Indeed, the atheist has a difficult time explaining both evil and goodness, while the theist can readily give a convincing explanation for both. The one-time atheist C. S. Lewis also came to this conclusion when reflecting on the cruelty and injustice of the universe.
To even discuss such moral categories presupposes some transcendent and objective moral reality, something beyond mere feelings: “Thus in the very act of trying to prove that God did not exist – in other words, that the whole of reality was senseless – I found I was forced to assume that one part of reality – namely my idea of justice – was full of sense.”
In the investigation of a crime, evidence is examined, weighed up, tested and sifted. Good explanations based on the evidence are proposed while poor explanations are abandoned. Wallace knows all about this. Like Socrates of old, he believes that we must follow the evidence wherever it may lead.

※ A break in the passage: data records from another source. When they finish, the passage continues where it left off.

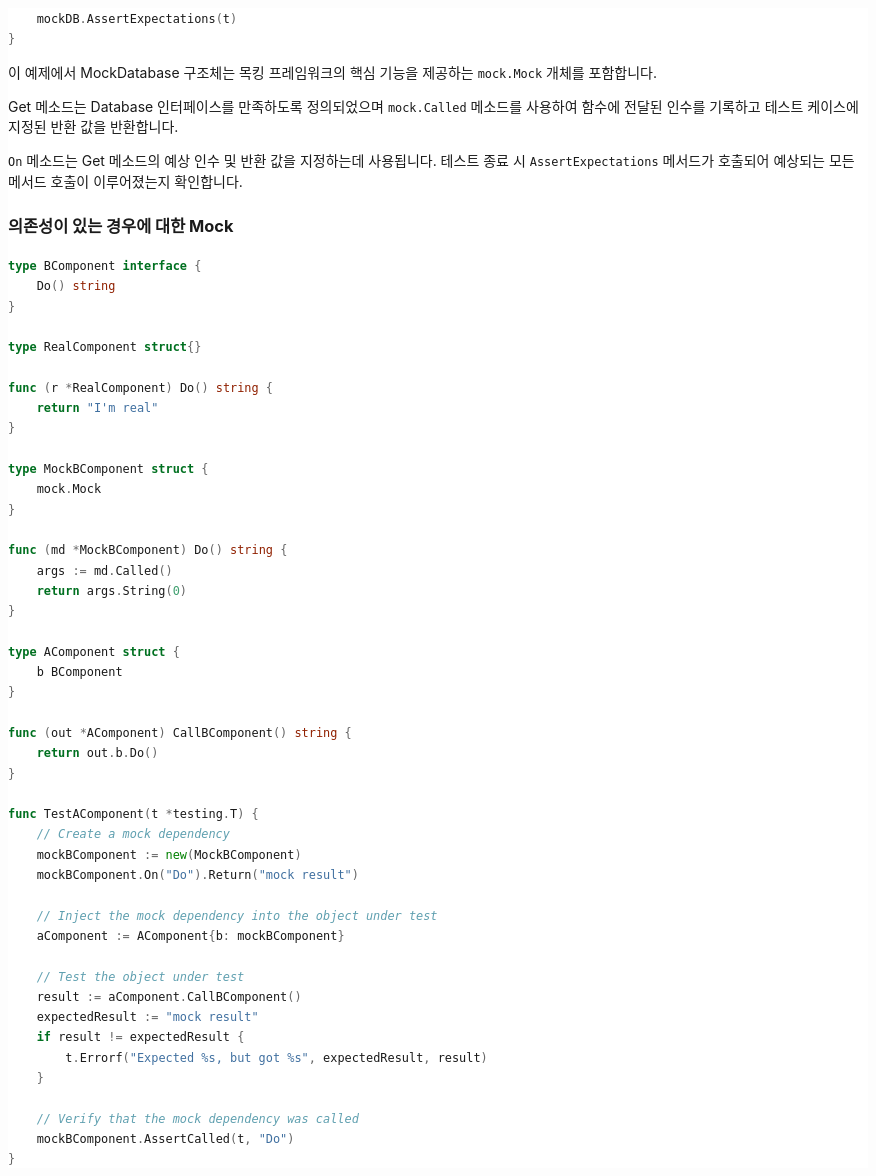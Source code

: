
```go
	mockDB.AssertExpectations(t)
}
```

이 예제에서 MockDatabase 구조체는 목킹 프레임워크의 핵심 기능을 제공하는 `mock.Mock` 개체를 포함합니다. 

Get 메소드는 Database 인터페이스를 만족하도록 정의되었으며 `mock.Called` 메소드를 사용하여 함수에 전달된 인수를 기록하고 테스트 케이스에 지정된 반환 값을 반환합니다.

`On` 메소드는 Get 메소드의 예상 인수 및 반환 값을 지정하는데 사용됩니다. 테스트 종료 시 `AssertExpectations` 메서드가 호출되어 예상되는 모든 메서드 호출이 이루어졌는지 확인합니다.

### 의존성이 있는 경우에 대한 Mock

```go
type BComponent interface {
	Do() string
}

type RealComponent struct{}

func (r *RealComponent) Do() string {
	return "I'm real"
}

type MockBComponent struct {
	mock.Mock
}

func (md *MockBComponent) Do() string {
	args := md.Called()
	return args.String(0)
}

type AComponent struct {
	b BComponent
}

func (out *AComponent) CallBComponent() string {
	return out.b.Do()
}

func TestAComponent(t *testing.T) {
	// Create a mock dependency
	mockBComponent := new(MockBComponent)
	mockBComponent.On("Do").Return("mock result")

	// Inject the mock dependency into the object under test
	aComponent := AComponent{b: mockBComponent}

	// Test the object under test
	result := aComponent.CallBComponent()
	expectedResult := "mock result"
	if result != expectedResult {
		t.Errorf("Expected %s, but got %s", expectedResult, result)
	}

	// Verify that the mock dependency was called
	mockBComponent.AssertCalled(t, "Do")
}
```
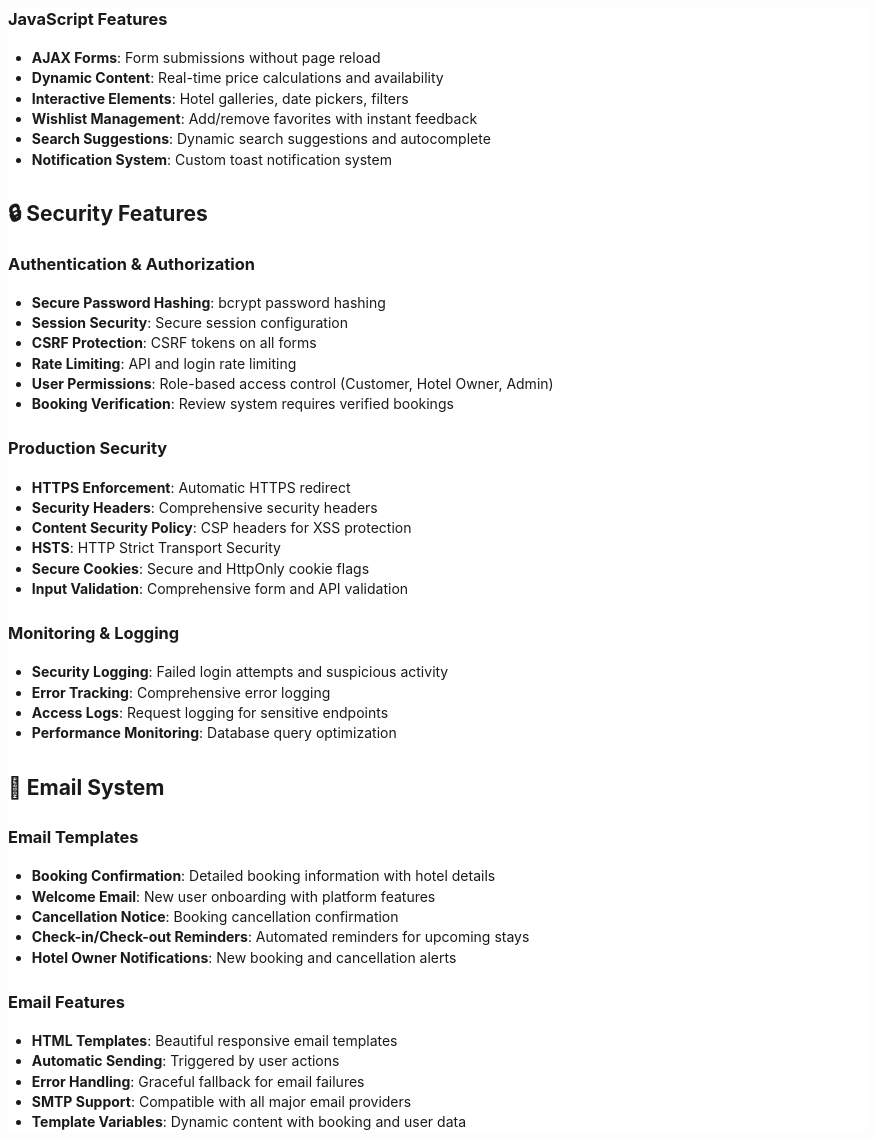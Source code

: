 ### JavaScript Features
- **AJAX Forms**: Form submissions without page reload
- **Dynamic Content**: Real-time price calculations and availability
- **Interactive Elements**: Hotel galleries, date pickers, filters
- **Wishlist Management**: Add/remove favorites with instant feedback
- **Search Suggestions**: Dynamic search suggestions and autocomplete
- **Notification System**: Custom toast notification system

## 🔒 Security Features

### Authentication & Authorization
- **Secure Password Hashing**: bcrypt password hashing
- **Session Security**: Secure session configuration
- **CSRF Protection**: CSRF tokens on all forms
- **Rate Limiting**: API and login rate limiting
- **User Permissions**: Role-based access control (Customer, Hotel Owner, Admin)
- **Booking Verification**: Review system requires verified bookings

### Production Security
- **HTTPS Enforcement**: Automatic HTTPS redirect
- **Security Headers**: Comprehensive security headers
- **Content Security Policy**: CSP headers for XSS protection
- **HSTS**: HTTP Strict Transport Security
- **Secure Cookies**: Secure and HttpOnly cookie flags
- **Input Validation**: Comprehensive form and API validation

### Monitoring & Logging
- **Security Logging**: Failed login attempts and suspicious activity
- **Error Tracking**: Comprehensive error logging
- **Access Logs**: Request logging for sensitive endpoints
- **Performance Monitoring**: Database query optimization

## 📧 Email System

### Email Templates
- **Booking Confirmation**: Detailed booking information with hotel details
- **Welcome Email**: New user onboarding with platform features
- **Cancellation Notice**: Booking cancellation confirmation
- **Check-in/Check-out Reminders**: Automated reminders for upcoming stays
- **Hotel Owner Notifications**: New booking and cancellation alerts

### Email Features
- **HTML Templates**: Beautiful responsive email templates
- **Automatic Sending**: Triggered by user actions
- **Error Handling**: Graceful fallback for email failures
- **SMTP Support**: Compatible with all major email providers
- **Template Variables**: Dynamic content with booking and user data
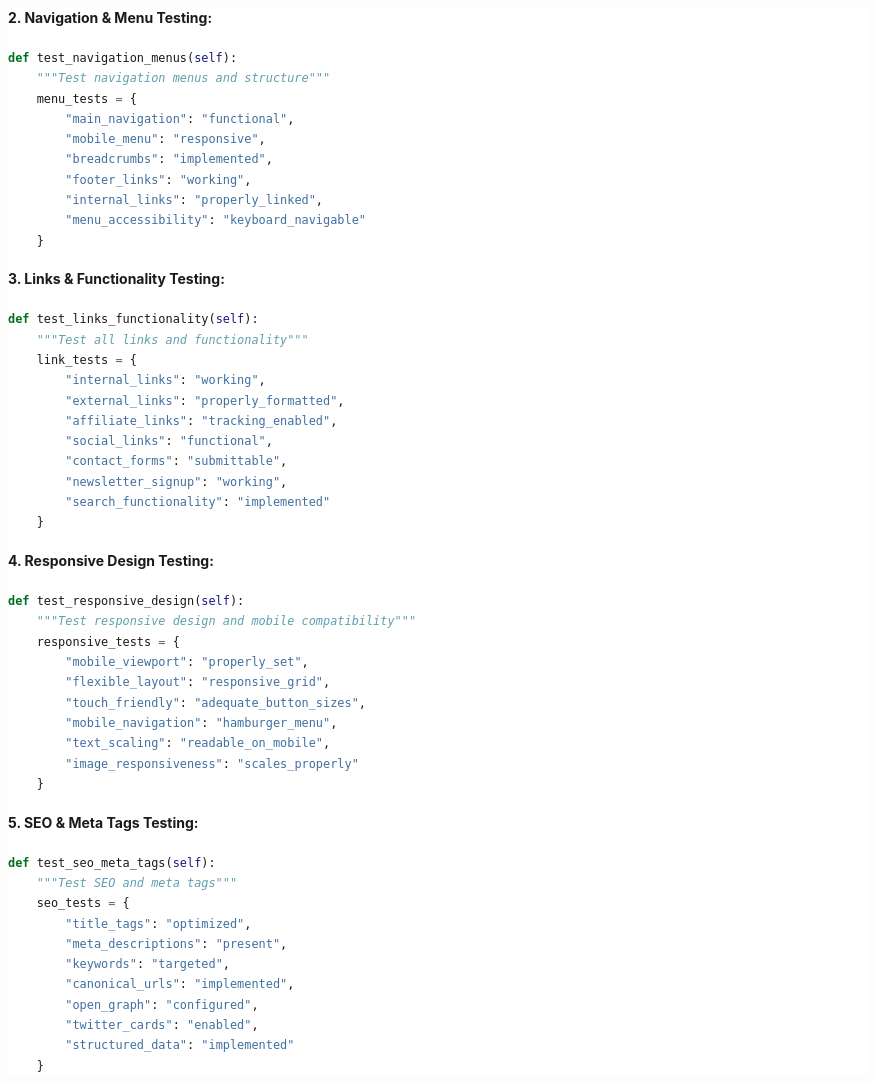 #### **2. Navigation & Menu Testing:**
```python
def test_navigation_menus(self):
    """Test navigation menus and structure"""
    menu_tests = {
        "main_navigation": "functional",
        "mobile_menu": "responsive",
        "breadcrumbs": "implemented",
        "footer_links": "working",
        "internal_links": "properly_linked",
        "menu_accessibility": "keyboard_navigable"
    }
```

#### **3. Links & Functionality Testing:**
```python
def test_links_functionality(self):
    """Test all links and functionality"""
    link_tests = {
        "internal_links": "working",
        "external_links": "properly_formatted",
        "affiliate_links": "tracking_enabled",
        "social_links": "functional",
        "contact_forms": "submittable",
        "newsletter_signup": "working",
        "search_functionality": "implemented"
    }
```

#### **4. Responsive Design Testing:**
```python
def test_responsive_design(self):
    """Test responsive design and mobile compatibility"""
    responsive_tests = {
        "mobile_viewport": "properly_set",
        "flexible_layout": "responsive_grid",
        "touch_friendly": "adequate_button_sizes",
        "mobile_navigation": "hamburger_menu",
        "text_scaling": "readable_on_mobile",
        "image_responsiveness": "scales_properly"
    }
```

#### **5. SEO & Meta Tags Testing:**
```python
def test_seo_meta_tags(self):
    """Test SEO and meta tags"""
    seo_tests = {
        "title_tags": "optimized",
        "meta_descriptions": "present",
        "keywords": "targeted",
        "canonical_urls": "implemented",
        "open_graph": "configured",
        "twitter_cards": "enabled",
        "structured_data": "implemented"
    }
```
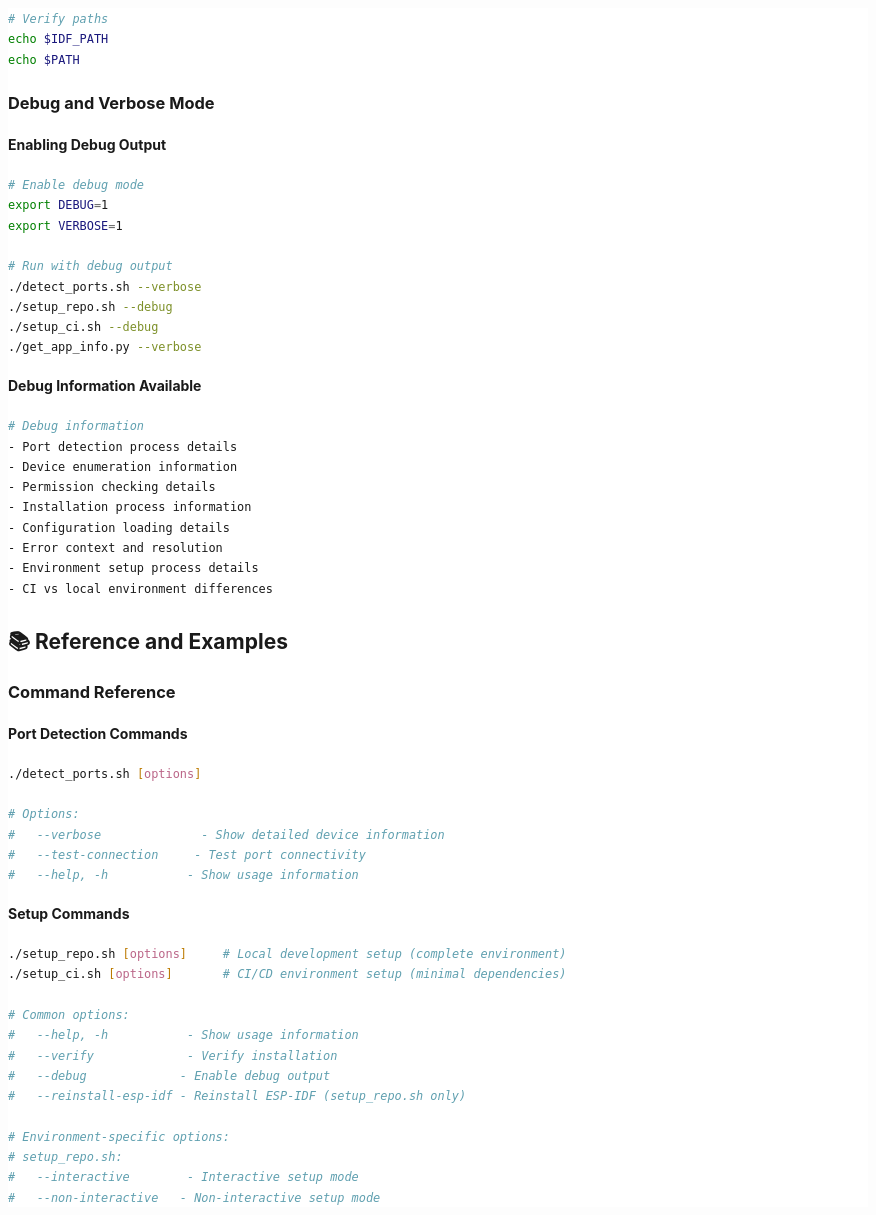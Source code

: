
 ```bash
# Verify paths
echo $IDF_PATH
echo $PATH
```

### **Debug and Verbose Mode**

#### **Enabling Debug Output**
```bash
# Enable debug mode
export DEBUG=1
export VERBOSE=1

# Run with debug output
./detect_ports.sh --verbose
./setup_repo.sh --debug
./setup_ci.sh --debug
./get_app_info.py --verbose
```

#### **Debug Information Available**
```bash
# Debug information
- Port detection process details
- Device enumeration information
- Permission checking details
- Installation process information
- Configuration loading details
- Error context and resolution
- Environment setup process details
- CI vs local environment differences
```

## 📚 **Reference and Examples**

### **Command Reference**

#### **Port Detection Commands**
```bash
./detect_ports.sh [options]

# Options:
#   --verbose              - Show detailed device information
#   --test-connection     - Test port connectivity
#   --help, -h           - Show usage information
```

#### **Setup Commands**
```bash
./setup_repo.sh [options]     # Local development setup (complete environment)
./setup_ci.sh [options]       # CI/CD environment setup (minimal dependencies)

# Common options:
#   --help, -h           - Show usage information
#   --verify             - Verify installation
#   --debug             - Enable debug output
#   --reinstall-esp-idf - Reinstall ESP-IDF (setup_repo.sh only)

# Environment-specific options:
# setup_repo.sh:
#   --interactive        - Interactive setup mode
#   --non-interactive   - Non-interactive setup mode

```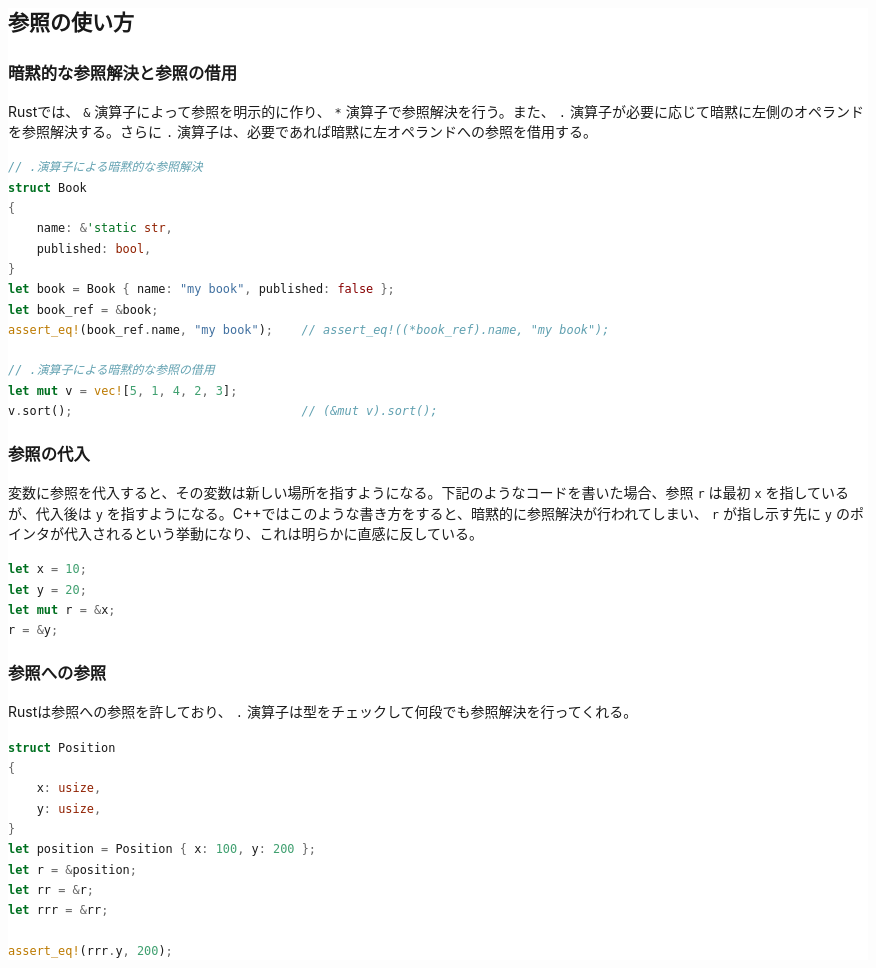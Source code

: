 
## 参照の使い方

### 暗黙的な参照解決と参照の借用

Rustでは、 `&` 演算子によって参照を明示的に作り、 `*` 演算子で参照解決を行う。また、 `.` 演算子が必要に応じて暗黙に左側のオペランドを参照解決する。さらに `.` 演算子は、必要であれば暗黙に左オペランドへの参照を借用する。

```rust
// .演算子による暗黙的な参照解決
struct Book
{
    name: &'static str,
    published: bool,
}
let book = Book { name: "my book", published: false };
let book_ref = &book;
assert_eq!(book_ref.name, "my book");    // assert_eq!((*book_ref).name, "my book");

// .演算子による暗黙的な参照の借用
let mut v = vec![5, 1, 4, 2, 3];
v.sort();                                // (&mut v).sort();
```

### 参照の代入

変数に参照を代入すると、その変数は新しい場所を指すようになる。下記のようなコードを書いた場合、参照 `r` は最初 `x` を指しているが、代入後は `y` を指すようになる。C++ではこのような書き方をすると、暗黙的に参照解決が行われてしまい、 `r` が指し示す先に `y` のポインタが代入されるという挙動になり、これは明らかに直感に反している。

```rust
let x = 10;
let y = 20;
let mut r = &x;
r = &y;
```

### 参照への参照

Rustは参照への参照を許しており、 `.` 演算子は型をチェックして何段でも参照解決を行ってくれる。

```rust
struct Position
{
    x: usize,
    y: usize,
}
let position = Position { x: 100, y: 200 };
let r = &position;
let rr = &r;
let rrr = &rr;

assert_eq!(rrr.y, 200);
```
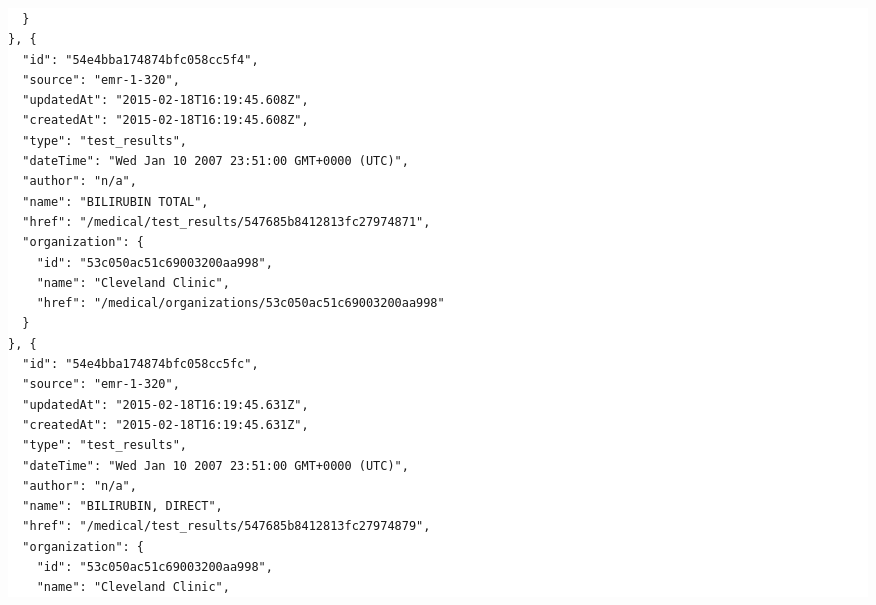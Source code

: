       }
    }, {
      "id": "54e4bba174874bfc058cc5f4",
      "source": "emr-1-320",
      "updatedAt": "2015-02-18T16:19:45.608Z",
      "createdAt": "2015-02-18T16:19:45.608Z",
      "type": "test_results",
      "dateTime": "Wed Jan 10 2007 23:51:00 GMT+0000 (UTC)",
      "author": "n/a",
      "name": "BILIRUBIN TOTAL",
      "href": "/medical/test_results/547685b8412813fc27974871",
      "organization": {
        "id": "53c050ac51c69003200aa998",
        "name": "Cleveland Clinic",
        "href": "/medical/organizations/53c050ac51c69003200aa998"
      }
    }, {
      "id": "54e4bba174874bfc058cc5fc",
      "source": "emr-1-320",
      "updatedAt": "2015-02-18T16:19:45.631Z",
      "createdAt": "2015-02-18T16:19:45.631Z",
      "type": "test_results",
      "dateTime": "Wed Jan 10 2007 23:51:00 GMT+0000 (UTC)",
      "author": "n/a",
      "name": "BILIRUBIN, DIRECT",
      "href": "/medical/test_results/547685b8412813fc27974879",
      "organization": {
        "id": "53c050ac51c69003200aa998",
        "name": "Cleveland Clinic",

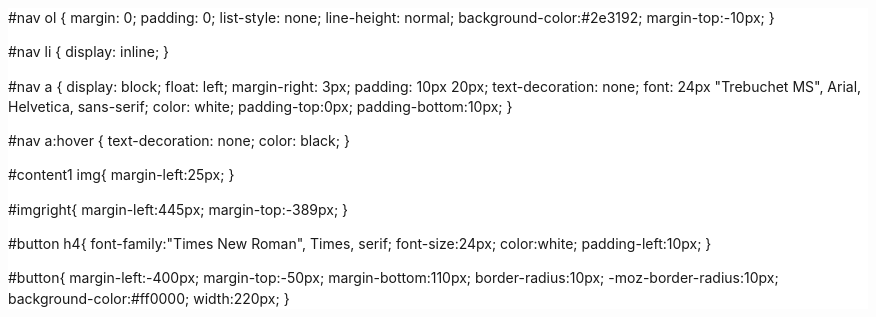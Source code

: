 #nav ol {
    margin: 0;
    padding: 0;
    list-style: none;
    line-height: normal;
    background-color:#2e3192;
    margin-top:-10px;
}

#nav li {
    display: inline;
}

#nav a {
    display: block;
    float: left;
    margin-right: 3px;
    padding: 10px 20px;
    text-decoration: none;
    font: 24px "Trebuchet MS", Arial, Helvetica, sans-serif;
    color: white;
    padding-top:0px;
    padding-bottom:10px;
}

#nav a:hover { 
    text-decoration: none; 
    color: black;
}

#content1 img{
    margin-left:25px;
}

#imgright{
    margin-left:445px;
    margin-top:-389px;
}

#button h4{
    font-family:"Times New Roman", Times, serif;
    font-size:24px;
    color:white;
    padding-left:10px;
}

#button{
    margin-left:-400px;
    margin-top:-50px;
    margin-bottom:110px;
    border-radius:10px;
    -moz-border-radius:10px;
    background-color:#ff0000;
    width:220px;
}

This is not only important in a crime scene but when dealing with the most important questions of life. Here, more than ever, the unexamined life is not worth living. Wallace did indeed carefully examine the evidence about God, and this led him out of atheism and into theism, specifically Christianity.
He was honest enough to examine the evidence for God’s existence some years ago. This book provides plenty of it for those who may be in a similar place. I recommend it highly not only for the serious seeker, but also for the believer who wishes to further strengthen his faith – a faith based solidly on the evidence.